• _Task to complete_:
From the first line of the data below through the line holding "If we want to", write out each line exactly as it stands.

• _Provided entries_:
::::::::::
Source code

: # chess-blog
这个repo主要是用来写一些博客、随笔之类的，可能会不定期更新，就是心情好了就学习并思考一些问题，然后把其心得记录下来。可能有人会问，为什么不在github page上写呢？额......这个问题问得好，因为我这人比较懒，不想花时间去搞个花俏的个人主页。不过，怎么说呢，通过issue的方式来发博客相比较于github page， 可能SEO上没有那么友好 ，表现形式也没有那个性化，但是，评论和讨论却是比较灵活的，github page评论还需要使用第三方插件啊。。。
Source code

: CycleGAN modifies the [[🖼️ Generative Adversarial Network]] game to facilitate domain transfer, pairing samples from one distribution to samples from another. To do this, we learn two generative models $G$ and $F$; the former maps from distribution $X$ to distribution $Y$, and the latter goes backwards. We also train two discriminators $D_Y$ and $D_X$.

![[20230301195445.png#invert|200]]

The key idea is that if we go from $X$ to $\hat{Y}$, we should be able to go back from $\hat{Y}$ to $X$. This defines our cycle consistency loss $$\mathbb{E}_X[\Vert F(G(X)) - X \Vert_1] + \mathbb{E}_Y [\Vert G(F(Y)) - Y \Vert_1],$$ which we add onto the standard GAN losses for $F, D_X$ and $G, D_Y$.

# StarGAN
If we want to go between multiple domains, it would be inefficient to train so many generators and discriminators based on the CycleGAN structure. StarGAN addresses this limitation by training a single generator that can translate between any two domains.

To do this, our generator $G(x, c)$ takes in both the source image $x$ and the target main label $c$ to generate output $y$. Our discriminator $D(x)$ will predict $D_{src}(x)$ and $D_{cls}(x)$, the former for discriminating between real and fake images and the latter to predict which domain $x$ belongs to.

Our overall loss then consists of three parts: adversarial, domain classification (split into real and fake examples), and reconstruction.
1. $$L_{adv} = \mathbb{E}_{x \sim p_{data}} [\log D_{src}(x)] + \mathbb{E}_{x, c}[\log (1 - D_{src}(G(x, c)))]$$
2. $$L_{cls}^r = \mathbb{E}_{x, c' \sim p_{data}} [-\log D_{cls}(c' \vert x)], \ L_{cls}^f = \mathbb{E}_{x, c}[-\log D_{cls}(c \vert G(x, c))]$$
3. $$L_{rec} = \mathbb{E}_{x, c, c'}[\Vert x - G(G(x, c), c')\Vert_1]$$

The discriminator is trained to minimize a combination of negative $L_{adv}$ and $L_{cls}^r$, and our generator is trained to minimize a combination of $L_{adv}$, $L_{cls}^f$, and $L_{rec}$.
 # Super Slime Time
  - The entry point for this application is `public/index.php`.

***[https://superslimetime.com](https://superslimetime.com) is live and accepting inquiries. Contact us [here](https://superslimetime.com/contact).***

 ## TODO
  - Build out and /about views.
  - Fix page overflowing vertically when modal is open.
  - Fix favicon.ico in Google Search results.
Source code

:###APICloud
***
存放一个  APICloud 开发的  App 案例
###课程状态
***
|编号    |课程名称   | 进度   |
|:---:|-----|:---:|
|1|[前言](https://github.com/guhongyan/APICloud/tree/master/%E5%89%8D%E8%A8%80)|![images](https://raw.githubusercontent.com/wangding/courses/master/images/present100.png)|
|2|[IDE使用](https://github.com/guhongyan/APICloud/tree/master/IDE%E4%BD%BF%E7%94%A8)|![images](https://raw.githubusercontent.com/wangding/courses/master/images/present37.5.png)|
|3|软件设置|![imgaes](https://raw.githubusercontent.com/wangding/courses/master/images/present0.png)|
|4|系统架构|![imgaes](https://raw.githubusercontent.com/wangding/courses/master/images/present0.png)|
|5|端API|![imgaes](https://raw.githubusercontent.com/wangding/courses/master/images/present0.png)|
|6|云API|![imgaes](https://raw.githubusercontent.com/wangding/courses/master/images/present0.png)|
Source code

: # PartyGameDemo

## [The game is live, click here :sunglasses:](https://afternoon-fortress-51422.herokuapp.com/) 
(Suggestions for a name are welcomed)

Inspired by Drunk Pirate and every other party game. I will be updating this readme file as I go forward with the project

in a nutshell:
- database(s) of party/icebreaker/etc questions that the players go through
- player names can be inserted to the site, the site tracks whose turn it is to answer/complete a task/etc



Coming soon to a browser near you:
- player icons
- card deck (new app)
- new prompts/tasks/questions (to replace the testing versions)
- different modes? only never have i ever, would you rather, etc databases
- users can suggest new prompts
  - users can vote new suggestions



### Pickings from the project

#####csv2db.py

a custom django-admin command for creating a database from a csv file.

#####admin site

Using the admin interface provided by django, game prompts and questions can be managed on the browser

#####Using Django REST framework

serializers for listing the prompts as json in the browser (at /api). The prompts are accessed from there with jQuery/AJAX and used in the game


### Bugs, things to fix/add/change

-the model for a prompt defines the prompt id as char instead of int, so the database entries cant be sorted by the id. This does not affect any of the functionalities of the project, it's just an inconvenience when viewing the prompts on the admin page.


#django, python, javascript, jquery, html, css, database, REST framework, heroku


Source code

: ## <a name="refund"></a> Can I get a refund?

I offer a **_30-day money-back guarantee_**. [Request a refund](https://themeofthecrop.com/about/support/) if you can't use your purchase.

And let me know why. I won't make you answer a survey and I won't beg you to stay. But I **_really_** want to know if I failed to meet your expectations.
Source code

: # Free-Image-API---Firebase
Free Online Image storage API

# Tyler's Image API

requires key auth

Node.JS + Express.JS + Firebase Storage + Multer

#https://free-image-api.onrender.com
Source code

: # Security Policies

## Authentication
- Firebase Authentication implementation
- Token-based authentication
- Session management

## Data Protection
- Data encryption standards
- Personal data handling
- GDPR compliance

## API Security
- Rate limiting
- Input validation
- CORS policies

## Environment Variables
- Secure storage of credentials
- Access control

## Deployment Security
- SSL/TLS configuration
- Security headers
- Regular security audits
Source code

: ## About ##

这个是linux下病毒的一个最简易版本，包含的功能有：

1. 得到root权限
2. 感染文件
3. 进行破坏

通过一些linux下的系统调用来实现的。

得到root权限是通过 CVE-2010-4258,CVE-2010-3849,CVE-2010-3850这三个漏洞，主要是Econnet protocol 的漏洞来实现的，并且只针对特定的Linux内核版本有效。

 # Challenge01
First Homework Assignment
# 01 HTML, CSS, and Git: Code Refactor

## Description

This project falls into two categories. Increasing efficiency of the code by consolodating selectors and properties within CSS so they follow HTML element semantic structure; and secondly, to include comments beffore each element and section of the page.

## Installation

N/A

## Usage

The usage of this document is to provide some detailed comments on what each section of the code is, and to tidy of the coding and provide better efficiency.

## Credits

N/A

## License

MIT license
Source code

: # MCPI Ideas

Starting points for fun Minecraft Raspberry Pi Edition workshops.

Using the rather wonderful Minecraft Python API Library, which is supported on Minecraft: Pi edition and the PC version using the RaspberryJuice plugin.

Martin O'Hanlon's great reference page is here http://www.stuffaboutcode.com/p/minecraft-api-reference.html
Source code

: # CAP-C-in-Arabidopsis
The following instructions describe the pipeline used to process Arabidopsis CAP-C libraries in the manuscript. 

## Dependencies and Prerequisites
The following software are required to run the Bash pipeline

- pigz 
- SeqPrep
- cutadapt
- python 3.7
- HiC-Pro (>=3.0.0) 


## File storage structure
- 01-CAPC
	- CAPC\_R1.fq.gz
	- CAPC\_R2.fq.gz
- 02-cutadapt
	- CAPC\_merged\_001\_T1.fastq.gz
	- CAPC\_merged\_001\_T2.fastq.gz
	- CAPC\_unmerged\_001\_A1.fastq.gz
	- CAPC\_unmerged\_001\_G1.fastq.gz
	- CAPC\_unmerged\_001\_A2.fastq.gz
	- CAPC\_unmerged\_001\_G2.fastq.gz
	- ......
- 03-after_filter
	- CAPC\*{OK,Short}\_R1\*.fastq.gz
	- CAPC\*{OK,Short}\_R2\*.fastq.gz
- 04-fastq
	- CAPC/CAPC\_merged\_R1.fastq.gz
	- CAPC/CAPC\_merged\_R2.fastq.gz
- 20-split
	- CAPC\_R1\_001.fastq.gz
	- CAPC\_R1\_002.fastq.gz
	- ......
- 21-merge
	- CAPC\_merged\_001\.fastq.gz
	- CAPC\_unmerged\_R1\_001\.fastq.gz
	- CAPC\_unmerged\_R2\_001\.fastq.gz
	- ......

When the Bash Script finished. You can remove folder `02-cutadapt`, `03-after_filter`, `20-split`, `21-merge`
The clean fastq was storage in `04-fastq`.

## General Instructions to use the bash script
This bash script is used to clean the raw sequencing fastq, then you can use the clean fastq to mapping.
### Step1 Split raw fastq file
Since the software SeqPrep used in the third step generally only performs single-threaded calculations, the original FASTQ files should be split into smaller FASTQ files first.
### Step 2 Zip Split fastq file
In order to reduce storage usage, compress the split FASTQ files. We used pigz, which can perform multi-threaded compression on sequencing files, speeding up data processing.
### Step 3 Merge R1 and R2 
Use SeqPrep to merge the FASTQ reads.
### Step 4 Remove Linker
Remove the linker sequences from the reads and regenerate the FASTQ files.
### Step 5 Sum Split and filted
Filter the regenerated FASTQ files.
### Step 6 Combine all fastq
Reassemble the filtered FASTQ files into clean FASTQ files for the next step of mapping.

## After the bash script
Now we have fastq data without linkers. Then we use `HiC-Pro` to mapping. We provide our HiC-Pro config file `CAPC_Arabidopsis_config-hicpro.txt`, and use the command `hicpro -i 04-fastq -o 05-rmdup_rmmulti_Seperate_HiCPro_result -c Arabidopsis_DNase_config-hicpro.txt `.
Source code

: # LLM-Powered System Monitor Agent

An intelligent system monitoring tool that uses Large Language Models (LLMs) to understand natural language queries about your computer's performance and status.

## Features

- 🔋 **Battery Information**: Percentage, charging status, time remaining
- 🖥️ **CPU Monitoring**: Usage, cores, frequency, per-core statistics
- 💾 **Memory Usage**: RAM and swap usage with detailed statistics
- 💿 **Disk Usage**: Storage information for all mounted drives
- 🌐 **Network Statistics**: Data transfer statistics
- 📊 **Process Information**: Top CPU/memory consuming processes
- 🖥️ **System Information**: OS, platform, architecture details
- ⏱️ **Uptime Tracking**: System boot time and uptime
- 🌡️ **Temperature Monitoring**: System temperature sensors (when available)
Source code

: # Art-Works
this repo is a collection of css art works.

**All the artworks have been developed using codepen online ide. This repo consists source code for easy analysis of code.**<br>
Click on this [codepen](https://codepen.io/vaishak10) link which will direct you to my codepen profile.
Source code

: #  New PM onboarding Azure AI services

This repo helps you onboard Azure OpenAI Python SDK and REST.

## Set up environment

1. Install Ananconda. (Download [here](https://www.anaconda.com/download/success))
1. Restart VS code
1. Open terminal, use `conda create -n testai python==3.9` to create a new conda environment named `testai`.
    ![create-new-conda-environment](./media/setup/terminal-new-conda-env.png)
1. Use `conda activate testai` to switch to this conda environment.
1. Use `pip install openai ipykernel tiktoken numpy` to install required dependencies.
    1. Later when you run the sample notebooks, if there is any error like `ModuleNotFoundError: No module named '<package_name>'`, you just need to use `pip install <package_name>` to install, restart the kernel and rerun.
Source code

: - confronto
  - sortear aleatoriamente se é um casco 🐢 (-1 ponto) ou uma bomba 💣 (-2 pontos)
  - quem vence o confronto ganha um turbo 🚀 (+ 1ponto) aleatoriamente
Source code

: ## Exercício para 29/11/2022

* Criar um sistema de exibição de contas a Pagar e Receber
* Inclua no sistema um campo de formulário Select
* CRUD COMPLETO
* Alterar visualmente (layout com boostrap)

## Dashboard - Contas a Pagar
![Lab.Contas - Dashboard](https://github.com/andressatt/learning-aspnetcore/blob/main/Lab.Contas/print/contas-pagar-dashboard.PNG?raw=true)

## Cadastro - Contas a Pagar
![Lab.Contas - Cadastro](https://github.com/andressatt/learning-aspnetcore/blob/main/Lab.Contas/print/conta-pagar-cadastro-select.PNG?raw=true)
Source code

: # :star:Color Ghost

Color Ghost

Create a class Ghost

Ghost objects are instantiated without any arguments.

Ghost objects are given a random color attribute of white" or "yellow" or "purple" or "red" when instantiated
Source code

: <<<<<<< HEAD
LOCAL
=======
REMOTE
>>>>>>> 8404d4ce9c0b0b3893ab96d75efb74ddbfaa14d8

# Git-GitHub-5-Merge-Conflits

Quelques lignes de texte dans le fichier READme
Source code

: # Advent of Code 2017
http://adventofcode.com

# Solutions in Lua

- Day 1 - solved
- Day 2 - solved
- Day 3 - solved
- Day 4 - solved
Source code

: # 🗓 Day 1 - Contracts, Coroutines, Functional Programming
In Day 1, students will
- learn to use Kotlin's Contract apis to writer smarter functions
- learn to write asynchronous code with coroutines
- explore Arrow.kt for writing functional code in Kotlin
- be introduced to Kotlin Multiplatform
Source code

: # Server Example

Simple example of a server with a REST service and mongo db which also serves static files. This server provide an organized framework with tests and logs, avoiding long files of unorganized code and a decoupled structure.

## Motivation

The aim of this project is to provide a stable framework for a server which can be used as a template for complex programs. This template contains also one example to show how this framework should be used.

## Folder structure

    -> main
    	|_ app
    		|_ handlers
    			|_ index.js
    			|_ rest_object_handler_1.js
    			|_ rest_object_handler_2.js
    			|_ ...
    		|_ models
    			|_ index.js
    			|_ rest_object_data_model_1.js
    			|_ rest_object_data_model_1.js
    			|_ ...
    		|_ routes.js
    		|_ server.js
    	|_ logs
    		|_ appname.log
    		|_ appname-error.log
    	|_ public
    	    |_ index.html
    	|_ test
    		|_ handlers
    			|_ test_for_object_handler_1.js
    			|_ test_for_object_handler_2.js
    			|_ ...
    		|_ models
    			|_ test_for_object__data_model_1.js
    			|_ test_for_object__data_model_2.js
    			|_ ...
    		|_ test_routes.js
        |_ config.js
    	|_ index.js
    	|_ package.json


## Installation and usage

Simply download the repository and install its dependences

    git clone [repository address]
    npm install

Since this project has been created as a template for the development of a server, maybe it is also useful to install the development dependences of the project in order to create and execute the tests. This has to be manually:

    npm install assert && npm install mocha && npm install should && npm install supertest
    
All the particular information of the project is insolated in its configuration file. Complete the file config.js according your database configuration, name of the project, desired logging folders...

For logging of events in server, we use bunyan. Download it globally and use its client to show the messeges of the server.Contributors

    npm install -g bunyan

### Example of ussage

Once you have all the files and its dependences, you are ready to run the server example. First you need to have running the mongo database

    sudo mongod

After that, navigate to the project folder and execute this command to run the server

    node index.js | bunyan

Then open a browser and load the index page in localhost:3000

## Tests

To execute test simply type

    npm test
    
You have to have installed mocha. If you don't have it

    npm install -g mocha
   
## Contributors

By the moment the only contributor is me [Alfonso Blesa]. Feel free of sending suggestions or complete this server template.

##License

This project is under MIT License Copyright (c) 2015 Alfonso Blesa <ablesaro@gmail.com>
::::::::::
• _Expected answer_:
Source code

: # chess-blog
这个repo主要是用来写一些博客、随笔之类的，可能会不定期更新，就是心情好了就学习并思考一些问题，然后把其心得记录下来。可能有人会问，为什么不在github page上写呢？额......这个问题问得好，因为我这人比较懒，不想花时间去搞个花俏的个人主页。不过，怎么说呢，通过issue的方式来发博客相比较于github page， 可能SEO上没有那么友好 ，表现形式也没有那个性化，但是，评论和讨论却是比较灵活的，github page评论还需要使用第三方插件啊。。。
Source code

: CycleGAN modifies the [[🖼️ Generative Adversarial Network]] game to facilitate domain transfer, pairing samples from one distribution to samples from another. To do this, we learn two generative models $G$ and $F$; the former maps from distribution $X$ to distribution $Y$, and the latter goes backwards. We also train two discriminators $D_Y$ and $D_X$.

![[20230301195445.png#invert|200]]

The key idea is that if we go from $X$ to $\hat{Y}$, we should be able to go back from $\hat{Y}$ to $X$. This defines our cycle consistency loss $$\mathbb{E}_X[\Vert F(G(X)) - X \Vert_1] + \mathbb{E}_Y [\Vert G(F(Y)) - Y \Vert_1],$$ which we add onto the standard GAN losses for $F, D_X$ and $G, D_Y$.

# StarGAN
If we want to go between multiple domains, it would be inefficient to train so many generators and discriminators based on the CycleGAN structure. StarGAN addresses this limitation by training a single generator that can translate between any two domains.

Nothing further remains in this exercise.